NORTH EAST – A proposed ordinance regulating the placement of giant wind turbines is generating a new round of debate in North East Township, where a Texas-based development company plans to build the region’s first commercial wind farm.
Township supervisors recently revised the ordinance to increase minimum setbacks between turbines and neighboring property lines.
But the ordinance doesn’t go far enough to protect neighbors from shadows, noise and even physical harm, said Matt Putman, of Neighbors for a Responsible North East. The group is pushing for still-tighter reins on turbine placement.
“As this ordinance is written, the turbines will be a public safety risk,” Putman said. “Ice could be thrown from a blade onto a road or onto someone’s property where they might be out for a casual walk.”
The turbines, which are expected to be about 450 feet high, will also cause unwanted noise and shadows, Putman said. Neighbors additionally worry about deflated property values.

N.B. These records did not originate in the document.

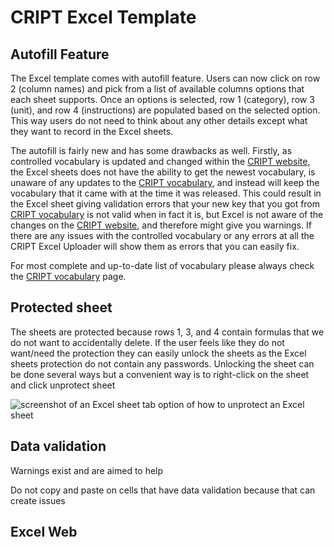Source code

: # CRIPT Excel Template


## Autofill Feature
The Excel template comes with autofill feature. Users can now click on row 2 (column names) and pick from a list of available columns options that each sheet supports. Once an options is selected, row 1 (category), row 3 (unit), and row 4 (instructions) are populated based on the selected option. This way users do not need to think about any other details except what they want to record in the Excel sheets.

The autofill is fairly new and has some drawbacks as well. Firstly, as controlled vocabulary is updated and changed within the <a href="https://criptapp.org/">CRIPT website</a>, 
the Excel sheets does not have the ability to get the newest vocabulary, is unaware of any updates to the <a href="https://criptapp.org/keys/">CRIPT vocabulary</a>, and instead will keep the vocabulary that it came with at the time it was released. 
This could result in the Excel sheet giving validation errors that your new key that you got from <a href="https://criptapp.org/keys/">CRIPT vocabulary</a> is not valid when in fact it is, but Excel is not aware of the changes on the <a href="https://criptapp.org/">CRIPT website</a>, and therefore might give you warnings. If there are any issues with the controlled vocabulary or any errors at all the CRIPT Excel Uploader will show them as errors that you can easily fix.

For most complete and up-to-date list of vocabulary please always check the <a href="https://criptapp.org/keys/">CRIPT vocabulary</a> page.

## Protected sheet

The sheets are protected because rows 1, 3, and 4 contain formulas that we do not want to accidentally delete. If the user feels like they do not want/need the protection they can easily unlock the sheets as the Excel sheets protection do not contain any passwords. Unlocking the sheet can be done several ways but a convenient way is to right-click on the sheet and click unprotect sheet

<img src="../docs_assets/how_to_unprotect_excel_sheet.png" class="screenshot-border"
alt="screenshot of an Excel sheet tab option of how to unprotect an Excel sheet">

## Data validation
Warnings exist and are aimed to help

Do not copy and paste on cells that have data validation because that can create issues

## Excel Web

“We’re being told that a 50-story structure somehow is not going to be obtrusive and is not going to affect property values,” Jon Peters said. Peters and his wife own a home and 10 acres near Interstate 90 in North East. “The reality is that they’re putting these things in neighborhoods, not in agricultural districts, and they’re going to affect our homes.”
The township ordinance would confine commercial wind farms to the southern part of the township, in an area roughly bounded by Interstate 90, Williams Road and the New York state line, excepting the Route 89 corridor.
The ordinance would require turbines to be set back from neighboring homes by a distance equal to five times the turbine’s hub height, or its height not counting its blades. A 275-foot turbine could not be built within 1,375 feet of a home.
The setback between turbines and neighboring property lines was increased earlier this month from 1.1 to 1.75 times the turbine’s total height, including the highest point of its blades. By the new formula, a 450-foot turbine could not be built within 787.5 feet of a neighboring property.
The earlier formula would have allowed construction within 495 feet.
The ordinance adequately protects nearby homes and property values, said developer Johnny Walker, of Pioneer Green Energy. The company, based in Austin, Texas, plans to build eight to 12 commercial wind turbines in North East Township. Construction could begin later this year, Walker said.
“In Somerset, where they have in the neighborhood of 20 wind projects on the ground, they’ve had an uptick in tourism and have never seen property devalue or trickle down at all,” Walker said.
Pioneer Green Energy originally planned to build a much larger wind farm locally but scaled the project back because of uncertainty about federal subsidies for wind energy development, Walker said.